_TASK INPUTS:_
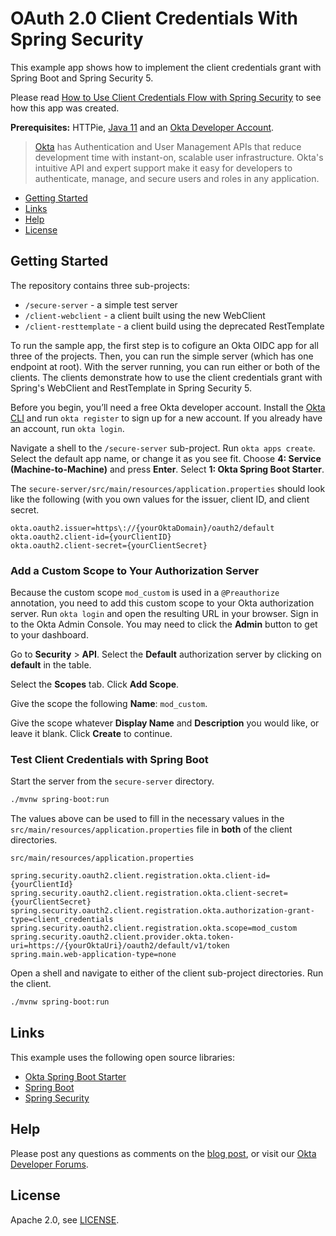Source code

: # OAuth 2.0 Client Credentials With Spring Security
 
This example app shows how to implement the client credentials grant with Spring Boot and Spring Security 5.

Please read [How to Use Client Credentials Flow with Spring Security](https://developer.okta.com/blog/2021/05/05/client-credentials-spring-security) to see how this app was created.

**Prerequisites:** HTTPie, [Java 11](https://adoptopenjdk.net/) and an [Okta Developer Account](https://developer.okta.com).

> [Okta](https://developer.okta.com/) has Authentication and User Management APIs that reduce development time with instant-on, scalable user infrastructure. Okta's intuitive API and expert support make it easy for developers to authenticate, manage, and secure users and roles in any application.

* [Getting Started](#getting-started)
* [Links](#links)
* [Help](#help)
* [License](#license)

## Getting Started

The repository contains three sub-projects:

- `/secure-server` - a simple test server
- `/client-webclient` - a client built using the new WebClient
- `/client-resttemplate` - a client build using the deprecated RestTemplate

To run the sample app, the first step is to cofigure an Okta OIDC app for all three of the projects. Then, you can run the simple server (which has one endpoint at root). With the server running, you can run either or both of the clients. The clients demonstrate how to use the client credentials grant with Spring's WebClient and RestTemplate in Spring Security 5.

Before you begin, you’ll need a free Okta developer account. Install the [Okta CLI](https://cli.okta.com) and run `okta register` to sign up for a new account. If you already have an account, run `okta login`. 

Navigate a shell to the `/secure-server` sub-project. Run `okta apps create`. Select the default app name, or change it as you see fit. Choose **4: Service (Machine-to-Machine)** and press **Enter**. Select **1: Okta Spring Boot Starter**.

The `secure-server/src/main/resources/application.properties` should look like the following (with you own values for the issuer, client ID, and client secret.
```properties
okta.oauth2.issuer=https\://{yourOktaDomain}/oauth2/default
okta.oauth2.client-id={yourClientID}
okta.oauth2.client-secret={yourClientSecret}
```

### Add a Custom Scope to Your Authorization Server

Because the custom scope `mod_custom` is used in a `@Preauthorize` annotation, you need to add this custom scope to your Okta authorization server. Run `okta login` and open the resulting URL in your browser. Sign in to the Okta Admin Console. You may need to click the **Admin** button to get to your dashboard.

Go to **Security** > **API**. Select the **Default** authorization server by clicking on **default** in the table.

Select the **Scopes** tab. Click **Add Scope**.

Give the scope the following **Name**: `mod_custom`.

Give the scope whatever **Display Name** and **Description** you would like, or leave it blank. Click **Create** to continue.

### Test Client Credentials with Spring Boot

Start the server from the `secure-server` directory.
```bash
./mvnw spring-boot:run
```

The values above can be used to fill in the necessary values in the `src/main/resources/application.properties` file in **both** of the client directories.

`src/main/resources/application.properties`
```properties
spring.security.oauth2.client.registration.okta.client-id={yourClientId}
spring.security.oauth2.client.registration.okta.client-secret={yourClientSecret}
spring.security.oauth2.client.registration.okta.authorization-grant-type=client_credentials
spring.security.oauth2.client.registration.okta.scope=mod_custom
spring.security.oauth2.client.provider.okta.token-uri=https://{yourOktaUri}/oauth2/default/v1/token
spring.main.web-application-type=none
```

Open a shell and navigate to either of the client sub-project directories. Run the client.
```bash
./mvnw spring-boot:run
```

## Links

This example uses the following open source libraries:

* [Okta Spring Boot Starter](https://github.com/okta/okta-spring-boot)
* [Spring Boot](https://spring.io/projects/spring-boot)
* [Spring Security](https://spring.io/projects/spring-security)

## Help

Please post any questions as comments on the [blog post](https://developer.okta.com/blog/2021/05/05/client-credentials-spring-security), or visit our [Okta Developer Forums](https://devforum.okta.com/). 

## License

Apache 2.0, see [LICENSE](LICENSE).
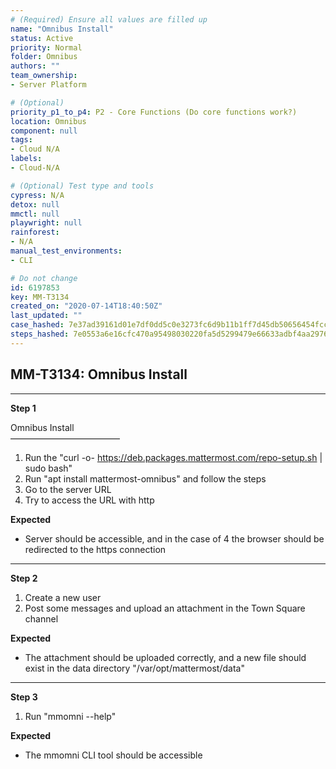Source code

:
 ```yaml
---
# (Required) Ensure all values are filled up
name: "Omnibus Install"
status: Active
priority: Normal
folder: Omnibus
authors: ""
team_ownership: 
- Server Platform

# (Optional)
priority_p1_to_p4: P2 - Core Functions (Do core functions work?)
location: Omnibus
component: null
tags: 
- Cloud N/A
labels: 
- Cloud-N/A

# (Optional) Test type and tools
cypress: N/A
detox: null
mmctl: null
playwright: null
rainforest: 
- N/A
manual_test_environments: 
- CLI

# Do not change
id: 6197853
key: MM-T3134
created_on: "2020-07-14T18:40:50Z"
last_updated: ""
case_hashed: 7e37ad39161d01e7df0dd5c0e3273fc6d9b11b1ff7d45db50656454fccbc1c4a2a7af1cce9092aef612dfec62627f0be
steps_hashed: 7e0553a6e16cfc470a95498030220fa5d5299479e66633adbf4aa29769ca51de80fb0891b7ba5b62d04f9f3a04721fa1
---
```


<!-- (Auto-generated) Based on frontmatter's "key" and "name" -->

## MM-T3134: Omnibus Install

---

**Step 1**

Omnibus Install\
–––––––––––––––––––––––––

1. Run the "curl -o- <https://deb.packages.mattermost.com/repo-setup.sh> | sudo bash"
2. Run "apt install mattermost-omnibus" and follow the steps
3. Go to the server URL
4. Try to access the URL with http

**Expected**

- Server should be accessible, and in the case of 4 the browser should be redirected to the https connection

---

**Step 2**

1. Create a new user
2. Post some messages and upload an attachment in the Town Square channel

**Expected**

- The attachment should be uploaded correctly, and a new file should exist in the data directory "/var/opt/mattermost/data"

---

**Step 3**

1. Run "mmomni --help"

**Expected**

- The mmomni CLI tool should be accessible
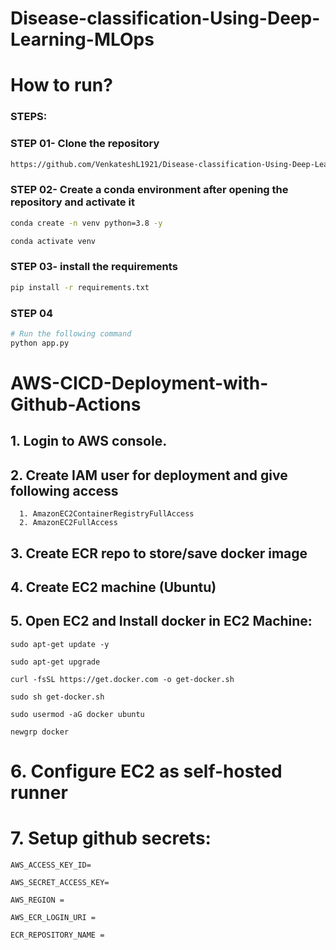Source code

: # Disease-classification-Using-Deep-Learning-MLOps


# How to run?
### STEPS:

### STEP 01- Clone the repository

```bash
https://github.com/VenkateshL1921/Disease-classification-Using-Deep-Learning-MLOps.git
```
### STEP 02- Create a conda environment after opening the repository and activate it

```bash
conda create -n venv python=3.8 -y
```

```bash
conda activate venv
```


### STEP 03- install the requirements
```bash
pip install -r requirements.txt
```

### STEP 04
```bash
# Run the following command
python app.py
```




# AWS-CICD-Deployment-with-Github-Actions

## 1. Login to AWS console.

## 2. Create IAM user for deployment and give following access
      1. AmazonEC2ContainerRegistryFullAccess
      2. AmazonEC2FullAccess
	
## 3. Create ECR repo to store/save docker image

   	
## 4. Create EC2 machine (Ubuntu) 

## 5. Open EC2 and Install docker in EC2 Machine:

	sudo apt-get update -y

	sudo apt-get upgrade

	curl -fsSL https://get.docker.com -o get-docker.sh

	sudo sh get-docker.sh

	sudo usermod -aG docker ubuntu

	newgrp docker
	
# 6. Configure EC2 as self-hosted runner

# 7. Setup github secrets:

    AWS_ACCESS_KEY_ID=

    AWS_SECRET_ACCESS_KEY=

    AWS_REGION = 

    AWS_ECR_LOGIN_URI = 

    ECR_REPOSITORY_NAME =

_TASK PROMPT:_
Your reply should be the entries above, repeated exactly and free of pictures.

_RESPONSE TO THIS TASK:_
Source code

: # OAuth 2.0 Client Credentials With Spring Security
 
This example app shows how to implement the client credentials grant with Spring Boot and Spring Security 5.

Please read [How to Use Client Credentials Flow with Spring Security](https://developer.okta.com/blog/2021/05/05/client-credentials-spring-security) to see how this app was created.

**Prerequisites:** HTTPie, [Java 11](https://adoptopenjdk.net/) and an [Okta Developer Account](https://developer.okta.com).

> [Okta](https://developer.okta.com/) has Authentication and User Management APIs that reduce development time with instant-on, scalable user infrastructure. Okta's intuitive API and expert support make it easy for developers to authenticate, manage, and secure users and roles in any application.

* [Getting Started](#getting-started)
* [Links](#links)
* [Help](#help)
* [License](#license)

## Getting Started

The repository contains three sub-projects:

- `/secure-server` - a simple test server
- `/client-webclient` - a client built using the new WebClient
- `/client-resttemplate` - a client build using the deprecated RestTemplate

To run the sample app, the first step is to cofigure an Okta OIDC app for all three of the projects. Then, you can run the simple server (which has one endpoint at root). With the server running, you can run either or both of the clients. The clients demonstrate how to use the client credentials grant with Spring's WebClient and RestTemplate in Spring Security 5.

Before you begin, you’ll need a free Okta developer account. Install the [Okta CLI](https://cli.okta.com) and run `okta register` to sign up for a new account. If you already have an account, run `okta login`. 

Navigate a shell to the `/secure-server` sub-project. Run `okta apps create`. Select the default app name, or change it as you see fit. Choose **4: Service (Machine-to-Machine)** and press **Enter**. Select **1: Okta Spring Boot Starter**.

The `secure-server/src/main/resources/application.properties` should look like the following (with you own values for the issuer, client ID, and client secret.
```properties
okta.oauth2.issuer=https\://{yourOktaDomain}/oauth2/default
okta.oauth2.client-id={yourClientID}
okta.oauth2.client-secret={yourClientSecret}
```

### Add a Custom Scope to Your Authorization Server

Because the custom scope `mod_custom` is used in a `@Preauthorize` annotation, you need to add this custom scope to your Okta authorization server. Run `okta login` and open the resulting URL in your browser. Sign in to the Okta Admin Console. You may need to click the **Admin** button to get to your dashboard.

Go to **Security** > **API**. Select the **Default** authorization server by clicking on **default** in the table.

Select the **Scopes** tab. Click **Add Scope**.

Give the scope the following **Name**: `mod_custom`.

Give the scope whatever **Display Name** and **Description** you would like, or leave it blank. Click **Create** to continue.

### Test Client Credentials with Spring Boot

Start the server from the `secure-server` directory.
```bash
./mvnw spring-boot:run
```

The values above can be used to fill in the necessary values in the `src/main/resources/application.properties` file in **both** of the client directories.

`src/main/resources/application.properties`
```properties
spring.security.oauth2.client.registration.okta.client-id={yourClientId}
spring.security.oauth2.client.registration.okta.client-secret={yourClientSecret}
spring.security.oauth2.client.registration.okta.authorization-grant-type=client_credentials
spring.security.oauth2.client.registration.okta.scope=mod_custom
spring.security.oauth2.client.provider.okta.token-uri=https://{yourOktaUri}/oauth2/default/v1/token
spring.main.web-application-type=none
```

Open a shell and navigate to either of the client sub-project directories. Run the client.
```bash
./mvnw spring-boot:run
```

## Links

This example uses the following open source libraries:

* [Okta Spring Boot Starter](https://github.com/okta/okta-spring-boot)
* [Spring Boot](https://spring.io/projects/spring-boot)
* [Spring Security](https://spring.io/projects/spring-security)

## Help

Please post any questions as comments on the [blog post](https://developer.okta.com/blog/2021/05/05/client-credentials-spring-security), or visit our [Okta Developer Forums](https://devforum.okta.com/). 

## License

Apache 2.0, see [LICENSE](LICENSE).
Source code

:
 ```yaml
---
# (Required) Ensure all values are filled up
name: "Omnibus Install"
status: Active
priority: Normal
folder: Omnibus
authors: ""
team_ownership: 
- Server Platform

# (Optional)
priority_p1_to_p4: P2 - Core Functions (Do core functions work?)
location: Omnibus
component: null
tags: 
- Cloud N/A
labels: 
- Cloud-N/A

# (Optional) Test type and tools
cypress: N/A
detox: null
mmctl: null
playwright: null
rainforest: 
- N/A
manual_test_environments: 
- CLI

# Do not change
id: 6197853
key: MM-T3134
created_on: "2020-07-14T18:40:50Z"
last_updated: ""
case_hashed: 7e37ad39161d01e7df0dd5c0e3273fc6d9b11b1ff7d45db50656454fccbc1c4a2a7af1cce9092aef612dfec62627f0be
steps_hashed: 7e0553a6e16cfc470a95498030220fa5d5299479e66633adbf4aa29769ca51de80fb0891b7ba5b62d04f9f3a04721fa1
---
```


<!-- (Auto-generated) Based on frontmatter's "key" and "name" -->

## MM-T3134: Omnibus Install

---

**Step 1**

Omnibus Install\
–––––––––––––––––––––––––

1. Run the "curl -o- <https://deb.packages.mattermost.com/repo-setup.sh> | sudo bash"
2. Run "apt install mattermost-omnibus" and follow the steps
3. Go to the server URL
4. Try to access the URL with http

**Expected**

- Server should be accessible, and in the case of 4 the browser should be redirected to the https connection

---

**Step 2**

1. Create a new user
2. Post some messages and upload an attachment in the Town Square channel

**Expected**

- The attachment should be uploaded correctly, and a new file should exist in the data directory "/var/opt/mattermost/data"

---

**Step 3**

1. Run "mmomni --help"

**Expected**

- The mmomni CLI tool should be accessible
Source code

: # Disease-classification-Using-Deep-Learning-MLOps


# How to run?
### STEPS:

### STEP 01- Clone the repository

```bash
https://github.com/VenkateshL1921/Disease-classification-Using-Deep-Learning-MLOps.git
```
### STEP 02- Create a conda environment after opening the repository and activate it

```bash
conda create -n venv python=3.8 -y
```

```bash
conda activate venv
```


### STEP 03- install the requirements
```bash
pip install -r requirements.txt
```

### STEP 04
```bash
# Run the following command
python app.py
```




# AWS-CICD-Deployment-with-Github-Actions

## 1. Login to AWS console.

## 2. Create IAM user for deployment and give following access
      1. AmazonEC2ContainerRegistryFullAccess
      2. AmazonEC2FullAccess
	
## 3. Create ECR repo to store/save docker image

   	
## 4. Create EC2 machine (Ubuntu) 

## 5. Open EC2 and Install docker in EC2 Machine:

	sudo apt-get update -y

	sudo apt-get upgrade

	curl -fsSL https://get.docker.com -o get-docker.sh

	sudo sh get-docker.sh

	sudo usermod -aG docker ubuntu

	newgrp docker
	
# 6. Configure EC2 as self-hosted runner

# 7. Setup github secrets:

    AWS_ACCESS_KEY_ID=

    AWS_SECRET_ACCESS_KEY=

    AWS_REGION = 

    AWS_ECR_LOGIN_URI = 

    ECR_REPOSITORY_NAME =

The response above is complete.